The man's face fell amazingly, but Clement noted that he looked surprised rather than frightened. "Eh?" he exclaimed. "Lord, now, who told you, mister? He didn't know."
"Never mind who told us. We know, and that's enough. There was a twist o' plait round the cord?"
"There were."
"You said nothing about it before. But out with it now, and do you take care, my lad."
"Well, who axed me? Exchange is no robbery and I ain't afeard. 'Twas just this way. He sold me three sacks, 's I told you, squire, and I was hauling 'em off to stable when 'Not that one!' says he sharp. So then I look at t' one he was so set on keeping, and when his back was turned I hefted it sly-like, and it seemed to me a good bit heavier than t' others. Then I spied the bit o' plait about the cord, and thinks I, being no fule, 'tis a mark. And when he went in for a squib o' cordial wi' Jerry Stott I shifted t' mark to another sack and loaded up, and off he goes and he none the wiser, and no harm done. Exchange is no robbery and you can't do nowt to me for that."
"I don't know," said the officer darkly. "Let us see the sack."
"You're not agoing-"
"Do you hear? Jump, unless you want to get into trouble. You show us that sack, and be quick about it, my lad."
Grumbling, but not daring to refuse, the old man led the way into the stables, and there in an empty stall the three sacks stood upright. "Which is the one you filched?" asked the man from Manchester.

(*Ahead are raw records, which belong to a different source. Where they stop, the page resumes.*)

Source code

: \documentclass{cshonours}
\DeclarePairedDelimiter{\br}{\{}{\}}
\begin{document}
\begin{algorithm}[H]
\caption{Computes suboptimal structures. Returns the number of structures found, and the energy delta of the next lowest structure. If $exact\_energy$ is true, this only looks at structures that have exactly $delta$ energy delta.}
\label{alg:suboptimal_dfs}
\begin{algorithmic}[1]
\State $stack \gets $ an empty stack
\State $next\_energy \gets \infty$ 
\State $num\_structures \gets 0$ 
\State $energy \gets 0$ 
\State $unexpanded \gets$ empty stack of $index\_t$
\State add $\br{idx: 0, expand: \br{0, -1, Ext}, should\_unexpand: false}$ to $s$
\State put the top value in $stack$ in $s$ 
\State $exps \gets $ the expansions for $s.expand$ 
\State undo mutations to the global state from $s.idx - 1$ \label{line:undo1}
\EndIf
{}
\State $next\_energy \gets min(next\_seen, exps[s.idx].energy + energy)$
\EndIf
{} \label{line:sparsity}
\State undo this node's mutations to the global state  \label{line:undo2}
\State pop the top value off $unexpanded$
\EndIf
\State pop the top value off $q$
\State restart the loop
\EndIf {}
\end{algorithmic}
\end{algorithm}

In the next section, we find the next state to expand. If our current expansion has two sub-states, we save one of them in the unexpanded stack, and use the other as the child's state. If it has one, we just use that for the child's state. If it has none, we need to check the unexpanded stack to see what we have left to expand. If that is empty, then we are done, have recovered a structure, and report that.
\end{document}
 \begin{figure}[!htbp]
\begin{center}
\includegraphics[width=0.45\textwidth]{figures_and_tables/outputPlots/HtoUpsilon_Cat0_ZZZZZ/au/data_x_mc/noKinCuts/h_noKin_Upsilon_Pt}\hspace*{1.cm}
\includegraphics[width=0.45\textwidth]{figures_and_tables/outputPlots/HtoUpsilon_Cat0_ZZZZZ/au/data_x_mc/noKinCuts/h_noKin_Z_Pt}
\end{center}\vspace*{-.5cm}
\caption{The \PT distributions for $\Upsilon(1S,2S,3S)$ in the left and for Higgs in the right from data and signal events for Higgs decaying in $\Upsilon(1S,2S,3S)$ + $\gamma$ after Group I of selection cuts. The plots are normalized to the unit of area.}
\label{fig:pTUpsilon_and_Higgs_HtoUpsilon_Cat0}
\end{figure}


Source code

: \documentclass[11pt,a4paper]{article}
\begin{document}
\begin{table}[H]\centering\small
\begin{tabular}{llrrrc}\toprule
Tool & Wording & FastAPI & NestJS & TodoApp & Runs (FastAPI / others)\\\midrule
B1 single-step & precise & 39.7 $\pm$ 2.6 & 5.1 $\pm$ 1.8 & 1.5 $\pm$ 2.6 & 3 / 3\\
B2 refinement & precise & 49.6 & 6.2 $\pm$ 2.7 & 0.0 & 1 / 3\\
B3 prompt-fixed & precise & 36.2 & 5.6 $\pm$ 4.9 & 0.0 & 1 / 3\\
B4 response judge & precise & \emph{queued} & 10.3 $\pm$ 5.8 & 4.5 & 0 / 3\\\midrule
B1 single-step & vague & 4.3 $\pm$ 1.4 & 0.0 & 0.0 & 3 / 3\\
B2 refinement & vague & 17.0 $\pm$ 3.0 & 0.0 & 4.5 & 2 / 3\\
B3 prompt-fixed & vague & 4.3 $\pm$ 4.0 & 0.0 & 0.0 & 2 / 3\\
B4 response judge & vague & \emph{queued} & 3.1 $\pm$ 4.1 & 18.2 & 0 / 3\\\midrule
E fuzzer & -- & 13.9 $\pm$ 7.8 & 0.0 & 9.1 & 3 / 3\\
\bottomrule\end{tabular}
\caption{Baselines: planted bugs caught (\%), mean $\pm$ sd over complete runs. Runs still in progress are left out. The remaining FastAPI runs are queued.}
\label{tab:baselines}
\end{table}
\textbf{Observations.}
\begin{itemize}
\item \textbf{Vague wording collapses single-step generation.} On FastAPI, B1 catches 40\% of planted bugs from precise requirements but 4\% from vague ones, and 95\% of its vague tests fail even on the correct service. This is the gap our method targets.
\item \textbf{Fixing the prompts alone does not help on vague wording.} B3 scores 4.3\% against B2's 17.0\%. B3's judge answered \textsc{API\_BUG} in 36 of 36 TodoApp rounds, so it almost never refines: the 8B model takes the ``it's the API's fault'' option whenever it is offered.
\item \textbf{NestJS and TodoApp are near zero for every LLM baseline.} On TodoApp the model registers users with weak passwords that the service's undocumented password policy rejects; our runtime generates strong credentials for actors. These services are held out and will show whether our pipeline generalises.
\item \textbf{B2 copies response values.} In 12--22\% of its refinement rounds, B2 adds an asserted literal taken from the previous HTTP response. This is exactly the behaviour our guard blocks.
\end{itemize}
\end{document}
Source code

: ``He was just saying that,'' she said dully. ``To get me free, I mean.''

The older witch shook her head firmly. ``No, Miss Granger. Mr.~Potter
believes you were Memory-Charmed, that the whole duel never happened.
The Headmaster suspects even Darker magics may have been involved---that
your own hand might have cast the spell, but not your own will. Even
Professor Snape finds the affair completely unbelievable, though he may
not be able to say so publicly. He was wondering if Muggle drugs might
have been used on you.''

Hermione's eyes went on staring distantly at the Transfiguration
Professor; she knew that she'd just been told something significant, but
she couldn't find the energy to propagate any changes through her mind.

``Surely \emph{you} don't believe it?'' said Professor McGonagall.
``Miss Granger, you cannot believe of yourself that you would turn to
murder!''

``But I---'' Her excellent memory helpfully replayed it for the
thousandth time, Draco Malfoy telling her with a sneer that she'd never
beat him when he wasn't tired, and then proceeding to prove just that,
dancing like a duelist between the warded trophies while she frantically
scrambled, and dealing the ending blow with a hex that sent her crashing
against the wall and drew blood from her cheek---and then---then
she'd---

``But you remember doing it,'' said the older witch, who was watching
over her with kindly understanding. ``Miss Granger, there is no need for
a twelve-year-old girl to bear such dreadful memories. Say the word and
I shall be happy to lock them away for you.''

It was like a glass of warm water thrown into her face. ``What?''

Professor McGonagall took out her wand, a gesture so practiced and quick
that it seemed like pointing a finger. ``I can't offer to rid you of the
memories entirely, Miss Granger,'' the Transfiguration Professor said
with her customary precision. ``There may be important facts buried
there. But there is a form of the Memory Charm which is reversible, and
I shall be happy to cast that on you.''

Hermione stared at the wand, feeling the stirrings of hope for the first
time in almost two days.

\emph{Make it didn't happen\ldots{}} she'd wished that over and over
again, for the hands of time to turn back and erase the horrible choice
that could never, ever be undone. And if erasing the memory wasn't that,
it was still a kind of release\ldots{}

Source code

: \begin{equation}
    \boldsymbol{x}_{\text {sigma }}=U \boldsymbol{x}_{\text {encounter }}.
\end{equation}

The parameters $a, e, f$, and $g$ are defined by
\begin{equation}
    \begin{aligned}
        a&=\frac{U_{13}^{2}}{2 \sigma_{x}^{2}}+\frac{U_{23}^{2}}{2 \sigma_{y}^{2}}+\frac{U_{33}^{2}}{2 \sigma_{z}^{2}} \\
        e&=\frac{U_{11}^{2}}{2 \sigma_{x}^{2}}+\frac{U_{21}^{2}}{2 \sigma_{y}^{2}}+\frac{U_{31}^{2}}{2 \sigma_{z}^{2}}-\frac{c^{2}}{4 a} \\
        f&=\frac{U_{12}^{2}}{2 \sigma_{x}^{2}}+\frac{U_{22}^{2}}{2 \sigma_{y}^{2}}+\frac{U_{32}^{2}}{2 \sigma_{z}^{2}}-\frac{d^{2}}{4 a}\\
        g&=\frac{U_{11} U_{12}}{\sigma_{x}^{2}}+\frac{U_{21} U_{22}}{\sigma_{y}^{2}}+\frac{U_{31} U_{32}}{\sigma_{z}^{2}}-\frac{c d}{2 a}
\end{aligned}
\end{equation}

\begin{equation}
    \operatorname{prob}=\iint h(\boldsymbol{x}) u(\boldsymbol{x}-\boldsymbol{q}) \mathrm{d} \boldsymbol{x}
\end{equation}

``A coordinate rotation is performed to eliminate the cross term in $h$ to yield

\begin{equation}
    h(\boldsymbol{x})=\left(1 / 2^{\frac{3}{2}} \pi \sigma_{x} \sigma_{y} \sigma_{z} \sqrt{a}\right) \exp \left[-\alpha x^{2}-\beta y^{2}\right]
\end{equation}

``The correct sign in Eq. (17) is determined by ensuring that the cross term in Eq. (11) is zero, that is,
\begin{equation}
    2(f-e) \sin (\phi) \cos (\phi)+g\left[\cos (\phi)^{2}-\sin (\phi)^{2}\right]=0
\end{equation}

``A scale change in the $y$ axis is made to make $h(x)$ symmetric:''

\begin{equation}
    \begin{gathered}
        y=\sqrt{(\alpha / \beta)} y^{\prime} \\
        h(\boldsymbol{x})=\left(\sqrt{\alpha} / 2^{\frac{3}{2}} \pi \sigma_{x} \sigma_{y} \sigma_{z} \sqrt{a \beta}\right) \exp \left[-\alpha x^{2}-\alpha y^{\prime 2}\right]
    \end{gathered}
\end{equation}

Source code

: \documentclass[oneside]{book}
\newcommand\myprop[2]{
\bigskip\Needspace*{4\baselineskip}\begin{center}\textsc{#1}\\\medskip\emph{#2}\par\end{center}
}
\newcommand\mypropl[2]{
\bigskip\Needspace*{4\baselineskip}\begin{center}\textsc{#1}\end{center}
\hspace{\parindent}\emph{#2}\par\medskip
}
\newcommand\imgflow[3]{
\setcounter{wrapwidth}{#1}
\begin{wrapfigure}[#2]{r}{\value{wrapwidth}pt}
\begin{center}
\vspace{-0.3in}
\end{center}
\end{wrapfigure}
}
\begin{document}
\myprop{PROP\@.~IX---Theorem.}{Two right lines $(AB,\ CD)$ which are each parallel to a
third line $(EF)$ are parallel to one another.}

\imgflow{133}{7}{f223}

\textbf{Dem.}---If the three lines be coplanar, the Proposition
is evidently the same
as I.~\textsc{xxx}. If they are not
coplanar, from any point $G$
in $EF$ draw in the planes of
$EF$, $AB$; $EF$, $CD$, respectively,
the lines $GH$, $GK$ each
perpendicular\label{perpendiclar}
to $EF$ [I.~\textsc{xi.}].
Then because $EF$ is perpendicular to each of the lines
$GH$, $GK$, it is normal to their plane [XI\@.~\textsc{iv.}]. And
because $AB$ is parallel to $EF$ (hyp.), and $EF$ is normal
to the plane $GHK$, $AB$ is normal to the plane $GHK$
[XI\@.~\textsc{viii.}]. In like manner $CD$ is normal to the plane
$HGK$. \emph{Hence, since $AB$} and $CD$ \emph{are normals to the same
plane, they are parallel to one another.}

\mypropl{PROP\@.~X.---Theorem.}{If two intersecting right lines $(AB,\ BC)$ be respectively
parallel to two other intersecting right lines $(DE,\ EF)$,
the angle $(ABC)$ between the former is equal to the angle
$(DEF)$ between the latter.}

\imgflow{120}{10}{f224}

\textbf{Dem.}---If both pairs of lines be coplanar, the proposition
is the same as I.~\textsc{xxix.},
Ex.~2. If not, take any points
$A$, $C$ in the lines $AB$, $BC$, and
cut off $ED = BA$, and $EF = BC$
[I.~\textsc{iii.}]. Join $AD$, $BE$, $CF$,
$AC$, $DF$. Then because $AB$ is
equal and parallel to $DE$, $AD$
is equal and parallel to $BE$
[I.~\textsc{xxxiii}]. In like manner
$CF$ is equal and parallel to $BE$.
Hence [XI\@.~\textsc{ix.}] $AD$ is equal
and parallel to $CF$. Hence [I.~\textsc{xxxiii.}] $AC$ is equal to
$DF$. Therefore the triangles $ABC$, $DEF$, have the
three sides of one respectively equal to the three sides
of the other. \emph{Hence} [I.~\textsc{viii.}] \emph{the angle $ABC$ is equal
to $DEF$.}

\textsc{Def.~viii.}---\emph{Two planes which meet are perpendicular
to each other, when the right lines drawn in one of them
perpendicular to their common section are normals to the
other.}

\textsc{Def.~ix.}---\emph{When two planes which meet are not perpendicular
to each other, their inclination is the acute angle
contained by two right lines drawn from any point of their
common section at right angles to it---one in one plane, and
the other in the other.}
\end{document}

Reluctantly the ostler pointed it out. "Then you get me a horse-cloth."
"You're not going-well, a wilful man must have his way. Will that serve you? But if my oats is spilled and spiled-"
Nadin's man paid no heed to his remonstrance, but in a trice cut the cord that tied the sack's mouth, tipped it on its side, and let the grain pour out in a golden stream. A golden stream it proved to be, for in a twinkling something sparkled amid the corn, and here and there a sovereign glittered. To Clement and the officer who had read the riddle, this was no great surprise, though they viewed it with smiling satisfaction. But the old man, stuck dumb by the sight of the treasure that had been for a time in his power, turned a dirty white. He stood gazing at the vision of wealth, greed in his eyes, his hands working convulsively; and presently in a choked voice, "O, Lord! O, Lord!" he muttered. "You'll not take t' all! You'll not take t' all!. It were mine. I bought it."